Her husband’s family reportedly found this intolerable. Accounts describe various attempts to kill her: poison, a serpent, a bed of nails. In the stories she survived them all, through divine protection. She eventually left the royal household and spent the rest of her life as a wandering devotee, singing and composing poetry that described her longing for Krishna in the intimate terms of romantic love.
Her poetry — thousands of songs are attributed to her, though scholars believe the authentic corpus is smaller — is still sung across North India and belongs to the living tradition of devotional music. The bhajans (devotional songs) associated with her name are performed daily. She is a saint of Hinduism, but her influence extends across the Vaishnava tradition and beyond.
What made Mirabai transgressive was not her theology but her embodiment of it. She refused the constraints of caste, marriage, and widowhood (her husband died young) in ways that Rajput society found scandalous. She associated freely with lower-caste devotees, including the cobbler-saint Ravidas, whom she claimed as her spiritual teacher — a radical act in a rigid social hierarchy. Her songs address Krishna with a directness and physical intimacy that has struck some commentators as erotic; the Bhakti tradition understands this as the appropriate language for the soul’s relationship with the divine.

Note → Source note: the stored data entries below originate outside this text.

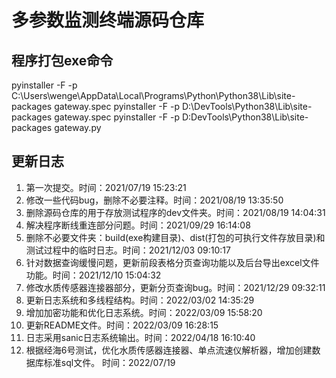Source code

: # 多参数监测终端源码仓库

## 程序打包exe命令
pyinstaller -F -p C:\Users\wenge\AppData\Local\Programs\Python\Python38\Lib\site-packages  gateway.spec
pyinstaller -F -p D:\DevTools\Python38\Lib\site-packages  gateway.spec
pyinstaller -F -p D:DevTools\Python38\Lib\site-packages gateway.py
## 更新日志
1. 第一次提交。时间：2021/07/19 15:23:21
2. 修改一些代码bug，删除不必要注释。时间：2021/08/19 13:35:50
3. 删除源码仓库的用于存放测试程序的dev文件夹。时间：2021/08/19 14:04:31
4. 解决程序断线重连部分问题。时间：2021/09/29 16:14:08
5. 删除不必要文件夹：build(exe构建目录)、dist(打包的可执行文件存放目录)和测试过程中的临时日志。时间：2021/12/03 09:10:17
6. 针对数据查询缓慢问题，更新前段表格分页查询功能以及后台导出excel文件功能。时间：2021/12/10 15:04:32
7. 修改水质传感器连接器部分，更新分页查询bug。时间：2021/12/29 09:32:11
8. 更新日志系统和多线程结构。时间：2022/03/02 14:35:29
9. 增加加密功能和优化日志系统。时间：2022/03/09 15:58:20
10. 更新README文件。时间：2022/03/09 16:28:15
11. 日志采用sanic日志系统输出。时间：2022/04/18 16:10:40
12. 根据经海6号测试，优化水质传感器连接器、单点流速仪解析器，增加创建数据库标准sql文件。 时间：2022/07/19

Julian of Norwich (c. 1343-c. 1416)
Julian is slightly less well-known outside theological circles than the other figures here, but she belongs in this company. An English anchoress who lived enclosed in a cell attached to a church in Norwich, she received a series of revelations during a near-death illness in 1373 and spent the next 20 years writing and revising her account of them in what became Revelations of Divine Love — the earliest surviving book in English written by a woman.
Her theology is remarkable for its warmth and for a specific theological position that has attracted increasing attention: her use of maternal imagery for God. “As truly as God is our Father,” she wrote, “so truly is God our Mother.” This was not sentimentality — it was a considered theological statement about the nature of divine love, developed with care and grounded in her visionary experience.

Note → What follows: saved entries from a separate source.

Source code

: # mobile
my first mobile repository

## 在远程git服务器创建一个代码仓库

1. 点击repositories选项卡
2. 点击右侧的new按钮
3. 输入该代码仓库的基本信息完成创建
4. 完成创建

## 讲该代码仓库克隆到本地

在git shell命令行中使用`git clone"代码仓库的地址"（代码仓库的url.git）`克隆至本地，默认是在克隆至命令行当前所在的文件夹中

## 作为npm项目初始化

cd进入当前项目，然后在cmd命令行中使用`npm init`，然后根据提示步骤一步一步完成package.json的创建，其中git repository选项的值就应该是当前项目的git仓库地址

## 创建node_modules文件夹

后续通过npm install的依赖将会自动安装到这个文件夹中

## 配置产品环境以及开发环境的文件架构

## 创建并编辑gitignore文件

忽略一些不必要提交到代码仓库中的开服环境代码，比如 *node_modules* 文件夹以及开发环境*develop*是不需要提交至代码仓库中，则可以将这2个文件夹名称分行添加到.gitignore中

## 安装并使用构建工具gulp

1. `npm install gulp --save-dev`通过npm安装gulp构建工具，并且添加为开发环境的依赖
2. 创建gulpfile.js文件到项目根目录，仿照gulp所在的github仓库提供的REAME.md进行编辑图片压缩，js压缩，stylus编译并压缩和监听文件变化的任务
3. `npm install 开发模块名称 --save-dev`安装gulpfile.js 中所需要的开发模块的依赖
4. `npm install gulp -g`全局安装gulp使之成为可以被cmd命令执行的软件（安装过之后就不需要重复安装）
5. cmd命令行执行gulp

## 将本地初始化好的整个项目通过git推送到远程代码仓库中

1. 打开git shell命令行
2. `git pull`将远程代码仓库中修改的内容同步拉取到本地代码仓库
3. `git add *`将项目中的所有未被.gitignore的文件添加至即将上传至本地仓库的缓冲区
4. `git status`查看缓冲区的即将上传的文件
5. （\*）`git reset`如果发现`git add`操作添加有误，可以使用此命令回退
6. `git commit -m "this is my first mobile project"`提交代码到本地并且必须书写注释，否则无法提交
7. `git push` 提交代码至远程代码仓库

Julian’s most famous statement — “All shall be well, and all shall be well, and all manner of thing shall be well” — is often quoted as a comfort, which it is. But it is also a sophisticated theological position about the ultimate ground of reality, maintained in the face of genuine awareness of suffering and sin. It is a harder thought than it sounds.
What These Lives Have in Common
Rabi’a, Teresa, Mirabai, Julian — they lived in different centuries, different continents, different traditions. What they share is worth noting.
All of them had a direct, personal, experiential relationship with the divine that they refused to subordinate to social expectation or institutional authority. All of them worked outside or at the margins of official religious structures. All of them were transgressive in gender terms — refusing marriage (Rabi’a, Julian), defying family expectations (Mirabai), navigating the Inquisition (Teresa). All of them left bodies of work of extraordinary quality. And all of them were recognized, within their traditions, as genuine spiritual authorities — even when that recognition came slowly and with resistance.
The women’s mystical tradition is not a footnote to the main story of religion. In many respects, it is where the most interesting thinking about the nature of the divine has happened. The male institutional structures kept women from the seminaries and the pulpits; the women found their way to God anyway, and wrote about what they found with a clarity and courage that still commands attention 8 or 14 centuries later.